Application Case 5.3

Mining for Lies

    Driven by advancements in Web-based information technologies and increasing globalization, computermediated communication continues to filter into everyday life, bringing with it new venues for deception. The volume of text-based chat, instant messaging, text messaging, and text generated by online communities of practice is increasing rapidly. Even e-mail continues to grow in use. With the massive growth of text-based communication, the potential for people to deceive others through computermediated communication has also grown, and such deception can have disastrous results.
    Unfortunately, in general, humans tend to perform poorly at deception-detection tasks. This phenomenon is exacerbated in text-based communications. A large part of the research on deception detection (also known as credibility assessment) has involved face-to-face meetings and interviews. Yet, with the growth of text-based communication,text-based deception-detection techniques are essential.
    Techniques for successfully detecting deception—that is, lies—have wide applicability.
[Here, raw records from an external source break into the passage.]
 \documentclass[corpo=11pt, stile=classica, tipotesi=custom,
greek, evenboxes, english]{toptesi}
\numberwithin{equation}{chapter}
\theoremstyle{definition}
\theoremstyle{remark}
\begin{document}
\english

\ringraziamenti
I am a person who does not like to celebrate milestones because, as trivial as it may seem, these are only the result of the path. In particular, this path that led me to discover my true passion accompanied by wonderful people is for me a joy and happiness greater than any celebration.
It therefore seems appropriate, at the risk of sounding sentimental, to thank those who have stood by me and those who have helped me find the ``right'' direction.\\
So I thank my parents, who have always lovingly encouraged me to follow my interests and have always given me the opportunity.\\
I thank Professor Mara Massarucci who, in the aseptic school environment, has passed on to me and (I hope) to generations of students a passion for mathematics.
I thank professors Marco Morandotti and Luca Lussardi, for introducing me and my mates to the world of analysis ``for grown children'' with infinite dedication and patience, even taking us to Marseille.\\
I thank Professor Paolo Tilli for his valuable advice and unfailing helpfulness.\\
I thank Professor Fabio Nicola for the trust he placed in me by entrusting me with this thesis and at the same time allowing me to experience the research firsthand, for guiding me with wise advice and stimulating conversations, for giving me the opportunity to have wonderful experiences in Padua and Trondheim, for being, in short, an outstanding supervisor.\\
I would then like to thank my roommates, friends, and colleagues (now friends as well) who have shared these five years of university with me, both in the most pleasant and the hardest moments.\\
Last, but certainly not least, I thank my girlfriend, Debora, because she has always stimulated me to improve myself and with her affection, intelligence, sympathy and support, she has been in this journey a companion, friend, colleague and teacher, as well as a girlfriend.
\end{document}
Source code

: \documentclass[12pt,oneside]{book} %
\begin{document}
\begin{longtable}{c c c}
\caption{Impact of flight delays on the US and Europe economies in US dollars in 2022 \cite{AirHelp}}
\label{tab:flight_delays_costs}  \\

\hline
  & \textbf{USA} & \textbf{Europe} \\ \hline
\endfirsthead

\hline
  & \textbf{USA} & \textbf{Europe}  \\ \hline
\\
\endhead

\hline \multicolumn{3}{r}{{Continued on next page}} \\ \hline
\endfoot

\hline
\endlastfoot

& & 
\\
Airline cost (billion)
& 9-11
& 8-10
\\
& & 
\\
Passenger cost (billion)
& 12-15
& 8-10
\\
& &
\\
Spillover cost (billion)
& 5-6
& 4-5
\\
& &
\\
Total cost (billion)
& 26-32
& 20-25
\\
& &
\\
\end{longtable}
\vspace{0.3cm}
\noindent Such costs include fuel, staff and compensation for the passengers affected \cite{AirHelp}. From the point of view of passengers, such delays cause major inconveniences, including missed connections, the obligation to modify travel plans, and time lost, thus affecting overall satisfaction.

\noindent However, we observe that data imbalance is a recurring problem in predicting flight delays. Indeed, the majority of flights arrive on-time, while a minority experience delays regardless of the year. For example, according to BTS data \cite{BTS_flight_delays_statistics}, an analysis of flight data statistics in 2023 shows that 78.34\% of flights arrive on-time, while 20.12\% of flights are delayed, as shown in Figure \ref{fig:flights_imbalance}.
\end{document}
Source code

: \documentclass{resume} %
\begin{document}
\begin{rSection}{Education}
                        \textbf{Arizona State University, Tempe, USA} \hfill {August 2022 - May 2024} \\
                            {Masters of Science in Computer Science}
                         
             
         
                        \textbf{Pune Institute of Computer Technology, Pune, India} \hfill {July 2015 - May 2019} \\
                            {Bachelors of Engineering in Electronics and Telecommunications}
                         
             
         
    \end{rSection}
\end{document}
Law enforcement can use decision support tools and techniques to investigate crimes, conduct security screening in airports, and monitor communications of suspected terrorists. Human resources professionals might use deception-detection tools to screen applicants. These tools and techniques also have the potential to screen e-mails to uncover fraud or other wrongdoings committed by corporate officers. Although some people believe that they can readily identify those who are not being truthful, a summary of deception research showed that, on average, people are only 54% accurate in making veracity determinations (Bond & DePaulo, 2006). This figure may actually be worse when humans try to detect deception in text.
    Using a combination of text mining and data mining techniques, Fuller et al. (2008) analyzed person-of-interest statements completed by people involved in crimes on military bases. In these statements, suspects and witnesses are required to write their recollection of the event in their own words. Military law enforcement personnel searched archival data for statements that they could conclusively identify as being truthful or deceptive. These decisions were made on the basis of corroborating evidence and case resolution. Once labeled as truthful or deceptive, the law enforcement personnel removed identifying information and gave the statements to the research team. In total, 371 usable statements were received for analysis. The text-based deception-detection method used by Fuller et al. (2008) was based on a process known as message feature mining, which relies on elements of data and text mining techniques. A simplified depiction of the process is provided in Figure 5.3.
    First, the researchers prepared the data for processing. The original handwritten statements had to be transcribed into a word processing file. Second, features (i.e., cues) were identified. The researchers identified 31 features representing categories or types oflanguagethatarerelativelyindependentofthetext content and that can be readily analyzed by automated means. For example, first-person pronouns such as I or me can be identified without analysis of the surrounding text. Table 5.1 lists the categories and an example list of features used in this study.
    The features were extracted from the textual statements and input into a flat file for further processing. Using several feature-selection methods along with 10-fold cross-validation, the researchers compared the prediction accuracy of three popular data mining methods. Their results indicated that neural network models performed the best, with 73.46% prediction accuracy on test data samples; decision trees performed second best, with 71.60% accuracy; and logistic regression was last, with 65.28% accuracy.
    The results indicate that automated text-based deception detection has the potential to aid those who must try to detect lies in text and can be successfully applied to real-world data. The accuracy of these techniques exceeded the accuracy of most other deception-detection techniques, even though it was limited to textual cues.

Questions for Discussion

1.Why is it difficult to detect deception?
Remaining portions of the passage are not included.